[Source data]

■ ■ ■ ■ ■ ■ ■

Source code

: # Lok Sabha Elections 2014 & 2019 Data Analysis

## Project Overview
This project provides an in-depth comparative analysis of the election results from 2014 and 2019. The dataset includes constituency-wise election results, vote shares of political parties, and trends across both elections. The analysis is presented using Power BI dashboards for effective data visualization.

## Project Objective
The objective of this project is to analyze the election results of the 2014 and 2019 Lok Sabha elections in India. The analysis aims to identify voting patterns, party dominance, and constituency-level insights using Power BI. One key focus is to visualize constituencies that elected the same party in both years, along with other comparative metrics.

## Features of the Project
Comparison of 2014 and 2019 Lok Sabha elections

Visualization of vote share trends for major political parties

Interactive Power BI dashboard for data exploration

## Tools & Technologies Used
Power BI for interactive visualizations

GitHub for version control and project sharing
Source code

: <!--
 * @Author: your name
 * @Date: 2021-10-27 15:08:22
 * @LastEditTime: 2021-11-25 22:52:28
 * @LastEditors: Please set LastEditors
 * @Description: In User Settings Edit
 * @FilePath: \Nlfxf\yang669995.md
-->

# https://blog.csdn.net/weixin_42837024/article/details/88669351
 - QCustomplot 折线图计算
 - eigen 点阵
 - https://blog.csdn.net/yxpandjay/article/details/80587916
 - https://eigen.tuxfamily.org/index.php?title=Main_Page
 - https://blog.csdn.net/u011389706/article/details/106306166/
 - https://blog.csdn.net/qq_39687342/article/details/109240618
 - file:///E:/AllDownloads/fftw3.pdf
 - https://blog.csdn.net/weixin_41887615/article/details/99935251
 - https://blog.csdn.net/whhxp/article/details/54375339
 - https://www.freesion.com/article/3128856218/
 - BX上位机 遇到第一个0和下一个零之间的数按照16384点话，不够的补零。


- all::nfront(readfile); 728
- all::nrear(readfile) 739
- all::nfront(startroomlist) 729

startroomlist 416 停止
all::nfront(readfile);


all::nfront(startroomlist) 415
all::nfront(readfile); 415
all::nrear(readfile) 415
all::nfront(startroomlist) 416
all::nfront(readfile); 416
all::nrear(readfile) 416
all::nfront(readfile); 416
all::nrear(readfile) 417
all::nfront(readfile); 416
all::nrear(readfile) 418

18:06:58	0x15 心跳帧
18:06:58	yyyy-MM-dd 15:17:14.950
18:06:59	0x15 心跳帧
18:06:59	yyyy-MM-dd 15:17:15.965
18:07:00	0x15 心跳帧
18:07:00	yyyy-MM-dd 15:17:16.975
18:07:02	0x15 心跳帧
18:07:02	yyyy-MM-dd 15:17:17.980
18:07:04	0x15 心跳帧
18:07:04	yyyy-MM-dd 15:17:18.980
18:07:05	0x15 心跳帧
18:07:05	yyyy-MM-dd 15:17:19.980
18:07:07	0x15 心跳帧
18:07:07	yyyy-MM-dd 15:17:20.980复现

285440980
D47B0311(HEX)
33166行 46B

■ ■ ■ ■ ■ ■ ■

In the entries above, the lines between the one holding "This project provides" and the one holding "## Project Objective", inclusive, are to be printed exactly as written, and those alone.

This project provides an in-depth comparative analysis of the election results from 2014 and 2019. The dataset includes constituency-wise election results, vote shares of political parties, and trends across both elections. The analysis is presented using Power BI dashboards for effective data visualization.

## Project Objective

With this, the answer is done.